··· Record excerpts

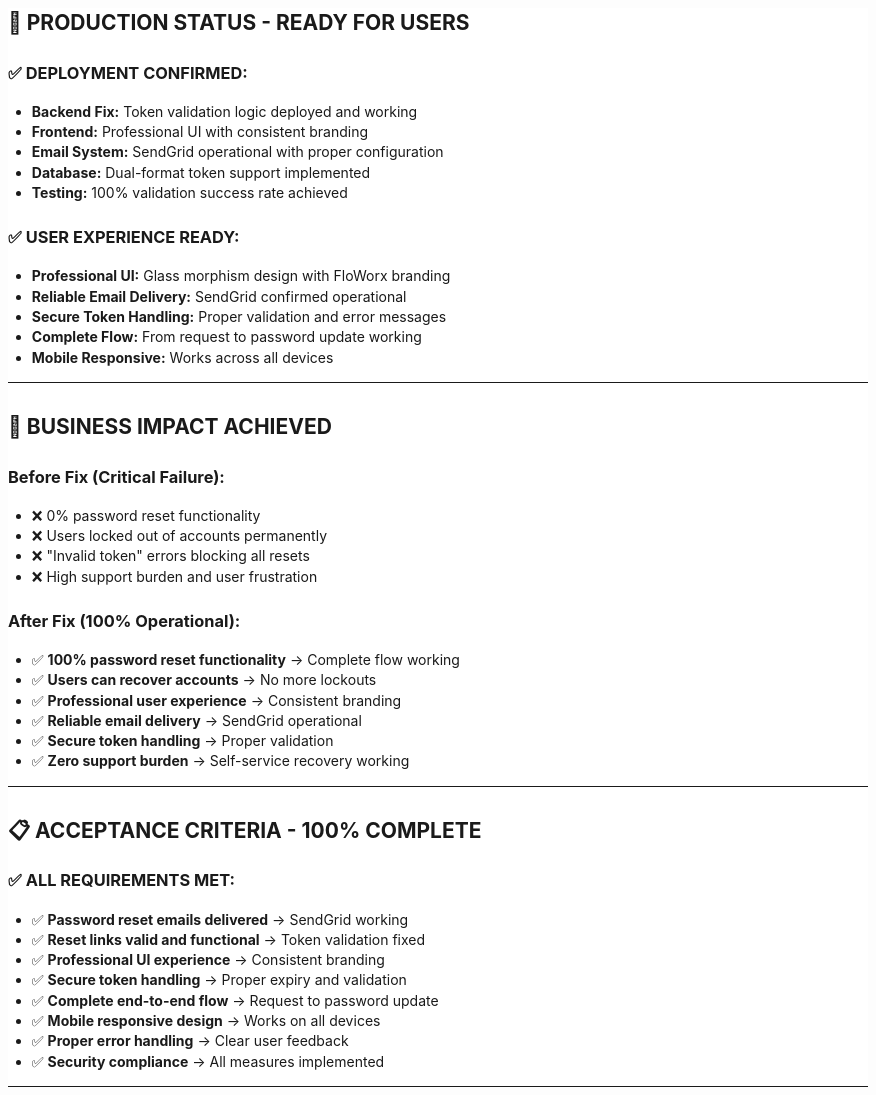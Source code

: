 
## 🚀 **PRODUCTION STATUS - READY FOR USERS**

### **✅ DEPLOYMENT CONFIRMED:**
- **Backend Fix:** Token validation logic deployed and working
- **Frontend:** Professional UI with consistent branding
- **Email System:** SendGrid operational with proper configuration
- **Database:** Dual-format token support implemented
- **Testing:** 100% validation success rate achieved

### **✅ USER EXPERIENCE READY:**
- **Professional UI:** Glass morphism design with FloWorx branding
- **Reliable Email Delivery:** SendGrid confirmed operational
- **Secure Token Handling:** Proper validation and error messages
- **Complete Flow:** From request to password update working
- **Mobile Responsive:** Works across all devices

---

## 🎯 **BUSINESS IMPACT ACHIEVED**

### **Before Fix (Critical Failure):**
- ❌ 0% password reset functionality
- ❌ Users locked out of accounts permanently
- ❌ "Invalid token" errors blocking all resets
- ❌ High support burden and user frustration

### **After Fix (100% Operational):**
- ✅ **100% password reset functionality** → Complete flow working
- ✅ **Users can recover accounts** → No more lockouts
- ✅ **Professional user experience** → Consistent branding
- ✅ **Reliable email delivery** → SendGrid operational
- ✅ **Secure token handling** → Proper validation
- ✅ **Zero support burden** → Self-service recovery working

---

## 📋 **ACCEPTANCE CRITERIA - 100% COMPLETE**

### **✅ ALL REQUIREMENTS MET:**
- ✅ **Password reset emails delivered** → SendGrid working
- ✅ **Reset links valid and functional** → Token validation fixed
- ✅ **Professional UI experience** → Consistent branding
- ✅ **Secure token handling** → Proper expiry and validation
- ✅ **Complete end-to-end flow** → Request to password update
- ✅ **Mobile responsive design** → Works on all devices
- ✅ **Proper error handling** → Clear user feedback
- ✅ **Security compliance** → All measures implemented

---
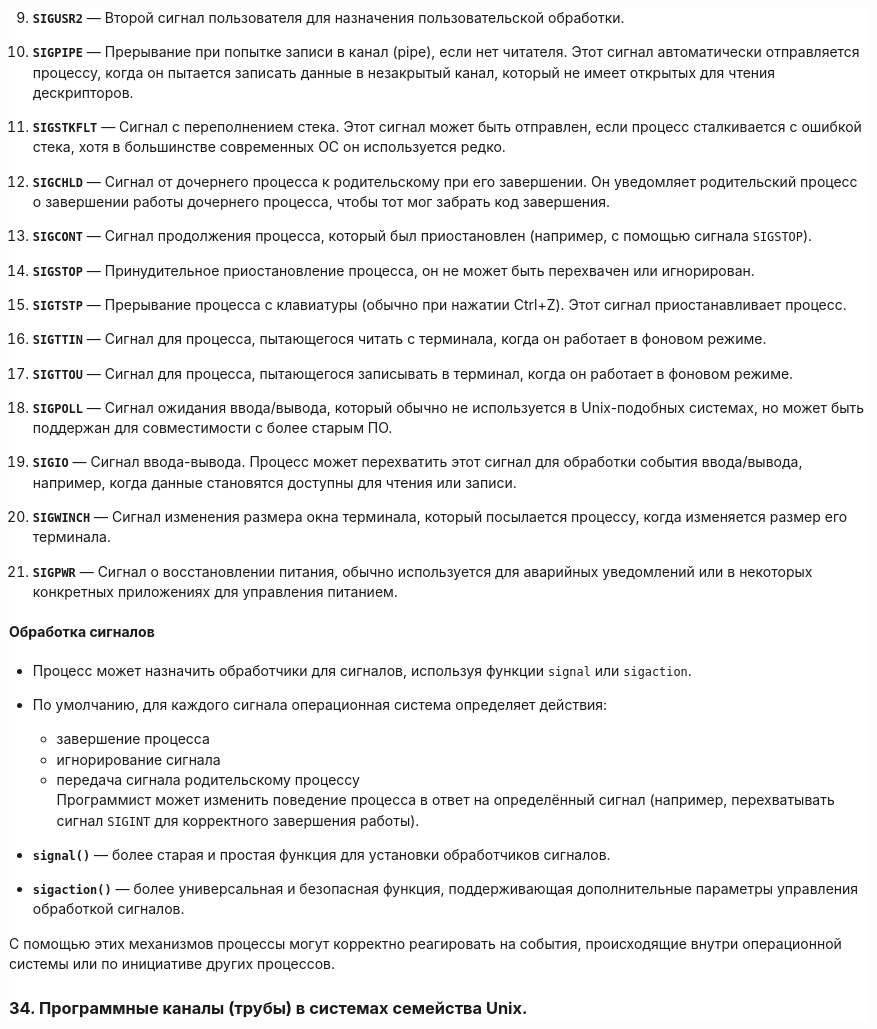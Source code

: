 9. **`SIGUSR2`** — Второй сигнал пользователя для назначения пользовательской обработки.

10. **`SIGPIPE`** — Прерывание при попытке записи в канал (pipe), если нет читателя. Этот сигнал автоматически отправляется процессу, когда он пытается записать данные в незакрытый канал, который не имеет открытых для чтения дескрипторов.

11. **`SIGSTKFLT`** — Сигнал с переполнением стека. Этот сигнал может быть отправлен, если процесс сталкивается с ошибкой стека, хотя в большинстве современных ОС он используется редко.

12. **`SIGCHLD`** — Сигнал от дочернего процесса к родительскому при его завершении. Он уведомляет родительский процесс о завершении работы дочернего процесса, чтобы тот мог забрать код завершения.

13. **`SIGCONT`** — Сигнал продолжения процесса, который был приостановлен (например, с помощью сигнала `SIGSTOP`).

14. **`SIGSTOP`** — Принудительное приостановление процесса, он не может быть перехвачен или игнорирован.

15. **`SIGTSTP`** — Прерывание процесса с клавиатуры (обычно при нажатии Ctrl+Z). Этот сигнал приостанавливает процесс.

16. **`SIGTTIN`** — Сигнал для процесса, пытающегося читать с терминала, когда он работает в фоновом режиме.

17. **`SIGTTOU`** — Сигнал для процесса, пытающегося записывать в терминал, когда он работает в фоновом режиме.

18. **`SIGPOLL`** — Сигнал ожидания ввода/вывода, который обычно не используется в Unix-подобных системах, но может быть поддержан для совместимости с более старым ПО.

19. **`SIGIO`** — Сигнал ввода-вывода. Процесс может перехватить этот сигнал для обработки события ввода/вывода, например, когда данные становятся доступны для чтения или записи.

20. **`SIGWINCH`** — Сигнал изменения размера окна терминала, который посылается процессу, когда изменяется размер его терминала.

21. **`SIGPWR`** — Сигнал о восстановлении питания, обычно используется для аварийных уведомлений или в некоторых конкретных приложениях для управления питанием.

#### Обработка сигналов

- Процесс может назначить обработчики для сигналов, используя функции `signal` или `sigaction`. 
- По умолчанию, для каждого сигнала операционная система определяет действия:
   * завершение процесса
   * игнорирование сигнала
   * передача сигнала родительскому процессу  
   Программист может изменить поведение процесса в ответ на определённый сигнал (например, перехватывать сигнал `SIGINT` для корректного завершения работы).

- **`signal()`** — более старая и простая функция для установки обработчиков сигналов.
- **`sigaction()`** — более универсальная и безопасная функция, поддерживающая дополнительные параметры управления обработкой сигналов.

С помощью этих механизмов процессы могут корректно реагировать на события, происходящие внутри операционной системы или по инициативе других процессов.


### 34. Программные каналы (трубы) в системах семейства Unix.
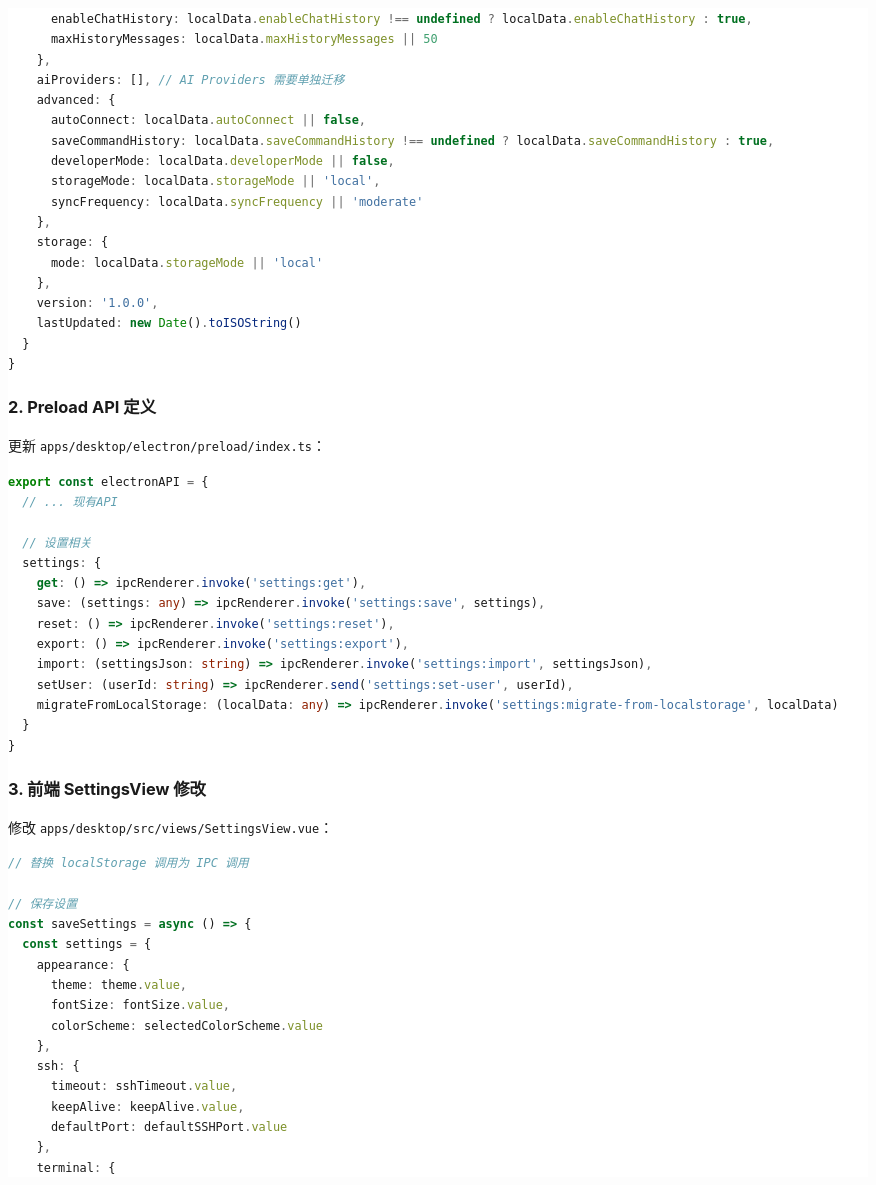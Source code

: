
 ```typescript
      enableChatHistory: localData.enableChatHistory !== undefined ? localData.enableChatHistory : true,
      maxHistoryMessages: localData.maxHistoryMessages || 50
    },
    aiProviders: [], // AI Providers 需要单独迁移
    advanced: {
      autoConnect: localData.autoConnect || false,
      saveCommandHistory: localData.saveCommandHistory !== undefined ? localData.saveCommandHistory : true,
      developerMode: localData.developerMode || false,
      storageMode: localData.storageMode || 'local',
      syncFrequency: localData.syncFrequency || 'moderate'
    },
    storage: {
      mode: localData.storageMode || 'local'
    },
    version: '1.0.0',
    lastUpdated: new Date().toISOString()
  }
}
```

### 2. Preload API 定义

更新 `apps/desktop/electron/preload/index.ts`：

```typescript
export const electronAPI = {
  // ... 现有API
  
  // 设置相关
  settings: {
    get: () => ipcRenderer.invoke('settings:get'),
    save: (settings: any) => ipcRenderer.invoke('settings:save', settings),
    reset: () => ipcRenderer.invoke('settings:reset'),
    export: () => ipcRenderer.invoke('settings:export'),
    import: (settingsJson: string) => ipcRenderer.invoke('settings:import', settingsJson),
    setUser: (userId: string) => ipcRenderer.send('settings:set-user', userId),
    migrateFromLocalStorage: (localData: any) => ipcRenderer.invoke('settings:migrate-from-localstorage', localData)
  }
}
```

### 3. 前端 SettingsView 修改

修改 `apps/desktop/src/views/SettingsView.vue`：

```typescript
// 替换 localStorage 调用为 IPC 调用

// 保存设置
const saveSettings = async () => {
  const settings = {
    appearance: {
      theme: theme.value,
      fontSize: fontSize.value,
      colorScheme: selectedColorScheme.value
    },
    ssh: {
      timeout: sshTimeout.value,
      keepAlive: keepAlive.value,
      defaultPort: defaultSSHPort.value
    },
    terminal: {
```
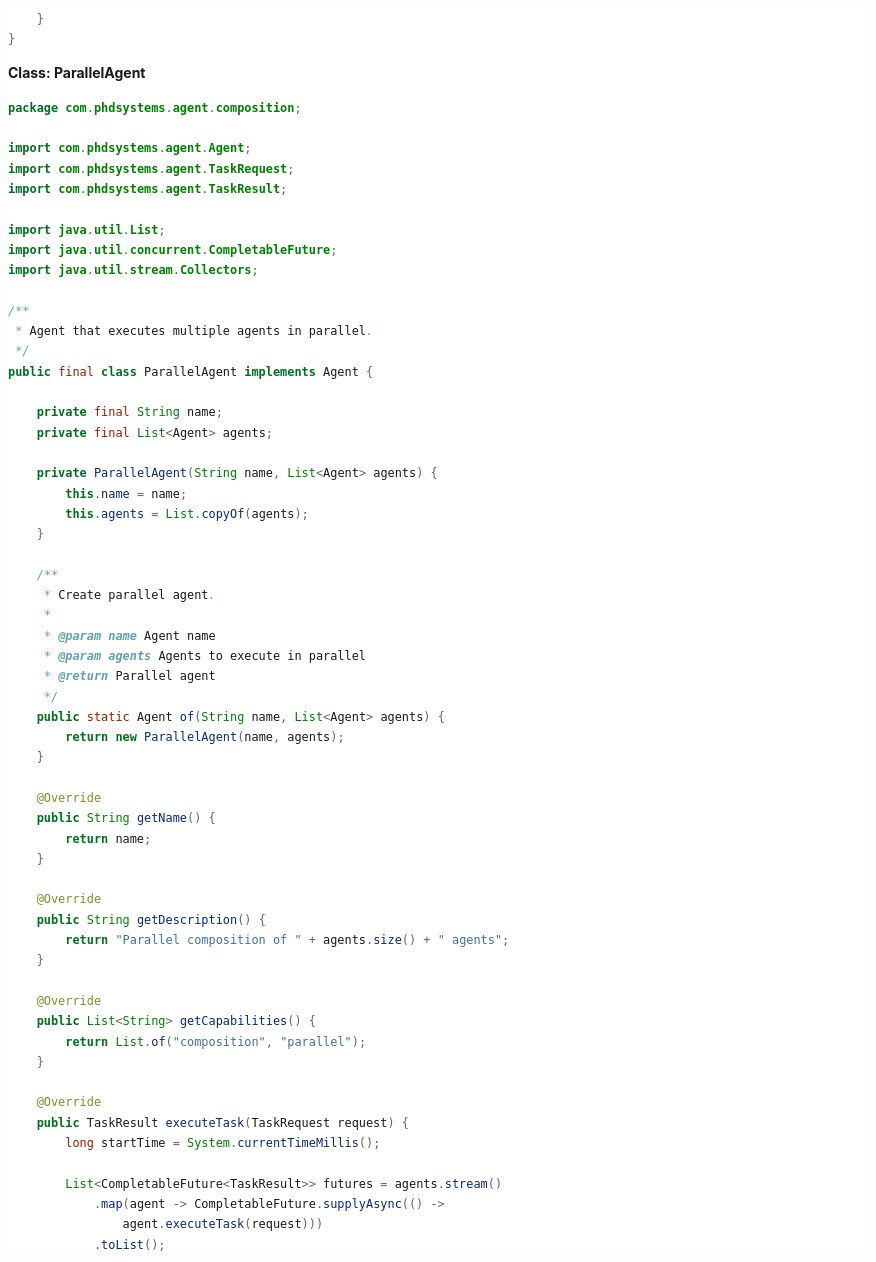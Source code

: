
 ```java
    }
}
```

**Class: ParallelAgent**

```java
package com.phdsystems.agent.composition;

import com.phdsystems.agent.Agent;
import com.phdsystems.agent.TaskRequest;
import com.phdsystems.agent.TaskResult;

import java.util.List;
import java.util.concurrent.CompletableFuture;
import java.util.stream.Collectors;

/**
 * Agent that executes multiple agents in parallel.
 */
public final class ParallelAgent implements Agent {

    private final String name;
    private final List<Agent> agents;

    private ParallelAgent(String name, List<Agent> agents) {
        this.name = name;
        this.agents = List.copyOf(agents);
    }

    /**
     * Create parallel agent.
     *
     * @param name Agent name
     * @param agents Agents to execute in parallel
     * @return Parallel agent
     */
    public static Agent of(String name, List<Agent> agents) {
        return new ParallelAgent(name, agents);
    }

    @Override
    public String getName() {
        return name;
    }

    @Override
    public String getDescription() {
        return "Parallel composition of " + agents.size() + " agents";
    }

    @Override
    public List<String> getCapabilities() {
        return List.of("composition", "parallel");
    }

    @Override
    public TaskResult executeTask(TaskRequest request) {
        long startTime = System.currentTimeMillis();

        List<CompletableFuture<TaskResult>> futures = agents.stream()
            .map(agent -> CompletableFuture.supplyAsync(() ->
                agent.executeTask(request)))
            .toList();
```
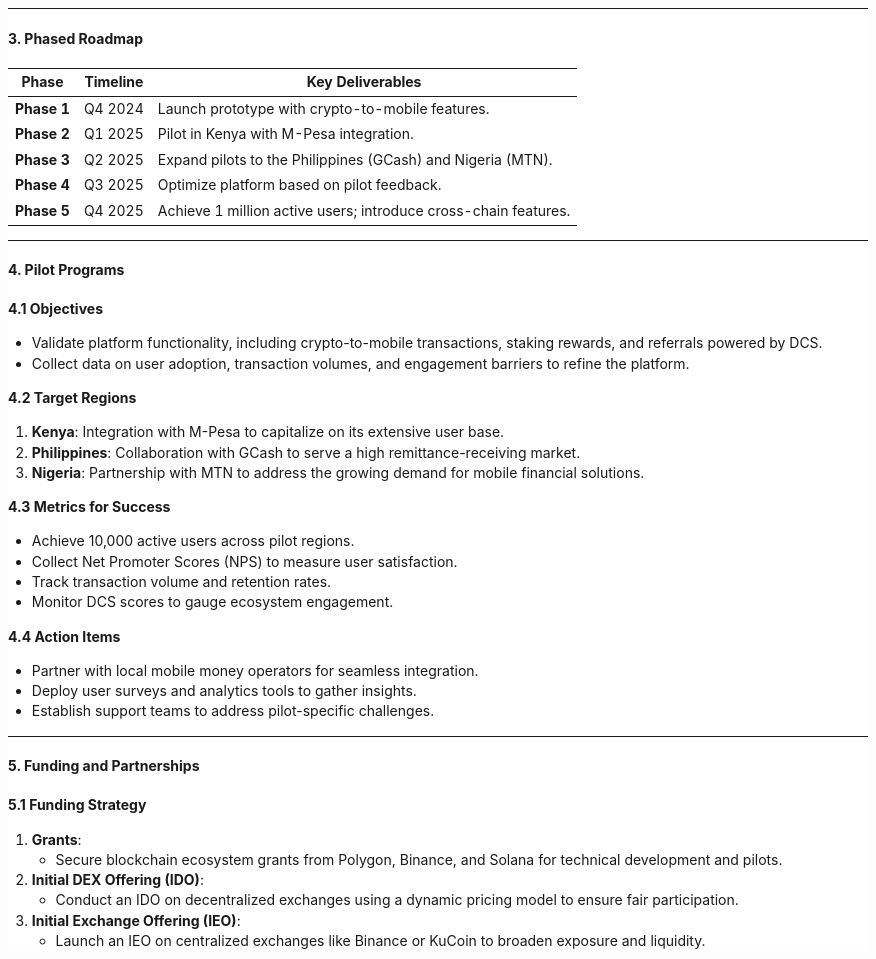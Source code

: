 ***

#### **3. Phased Roadmap** <a href="#id-3-phased-roadmap" id="id-3-phased-roadmap"></a>

| **Phase**   | **Timeline** | **Key Deliverables**                                            |
| ----------- | ------------ | --------------------------------------------------------------- |
| **Phase 1** | Q4 2024      | Launch prototype with crypto-to-mobile features.                |
| **Phase 2** | Q1 2025      | Pilot in Kenya with M-Pesa integration.                         |
| **Phase 3** | Q2 2025      | Expand pilots to the Philippines (GCash) and Nigeria (MTN).     |
| **Phase 4** | Q3 2025      | Optimize platform based on pilot feedback.                      |
| **Phase 5** | Q4 2025      | Achieve 1 million active users; introduce cross-chain features. |

***

#### **4. Pilot Programs** <a href="#id-4-pilot-programs" id="id-4-pilot-programs"></a>

**4.1 Objectives**

* Validate platform functionality, including crypto-to-mobile transactions, staking rewards, and referrals powered by DCS.
* Collect data on user adoption, transaction volumes, and engagement barriers to refine the platform.

**4.2 Target Regions**

1. **Kenya**: Integration with M-Pesa to capitalize on its extensive user base.
2. **Philippines**: Collaboration with GCash to serve a high remittance-receiving market.
3. **Nigeria**: Partnership with MTN to address the growing demand for mobile financial solutions.

**4.3 Metrics for Success**

* Achieve 10,000 active users across pilot regions.
* Collect Net Promoter Scores (NPS) to measure user satisfaction.
* Track transaction volume and retention rates.
* Monitor DCS scores to gauge ecosystem engagement.

**4.4 Action Items**

* Partner with local mobile money operators for seamless integration.
* Deploy user surveys and analytics tools to gather insights.
* Establish support teams to address pilot-specific challenges.

***

#### **5. Funding and Partnerships** <a href="#id-5-funding-and-partnerships" id="id-5-funding-and-partnerships"></a>

**5.1 Funding Strategy**

1. **Grants**:
   * Secure blockchain ecosystem grants from Polygon, Binance, and Solana for technical development and pilots.
2. **Initial DEX Offering (IDO)**:
   * Conduct an IDO on decentralized exchanges using a dynamic pricing model to ensure fair participation.
3. **Initial Exchange Offering (IEO)**:
   * Launch an IEO on centralized exchanges like Binance or KuCoin to broaden exposure and liquidity.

······

- What needs to be done:
Copy exactly the line that contains "across pilot regions." and every line after it through the end of the entries, with nothing added.

- Response area:
* Achieve 10,000 active users across pilot regions.
* Collect Net Promoter Scores (NPS) to measure user satisfaction.
* Track transaction volume and retention rates.
* Monitor DCS scores to gauge ecosystem engagement.

**4.4 Action Items**

* Partner with local mobile money operators for seamless integration.
* Deploy user surveys and analytics tools to gather insights.
* Establish support teams to address pilot-specific challenges.

***

#### **5. Funding and Partnerships** <a href="#id-5-funding-and-partnerships" id="id-5-funding-and-partnerships"></a>

**5.1 Funding Strategy**

1. **Grants**:
   * Secure blockchain ecosystem grants from Polygon, Binance, and Solana for technical development and pilots.
2. **Initial DEX Offering (IDO)**:
   * Conduct an IDO on decentralized exchanges using a dynamic pricing model to ensure fair participation.
3. **Initial Exchange Offering (IEO)**:
   * Launch an IEO on centralized exchanges like Binance or KuCoin to broaden exposure and liquidity.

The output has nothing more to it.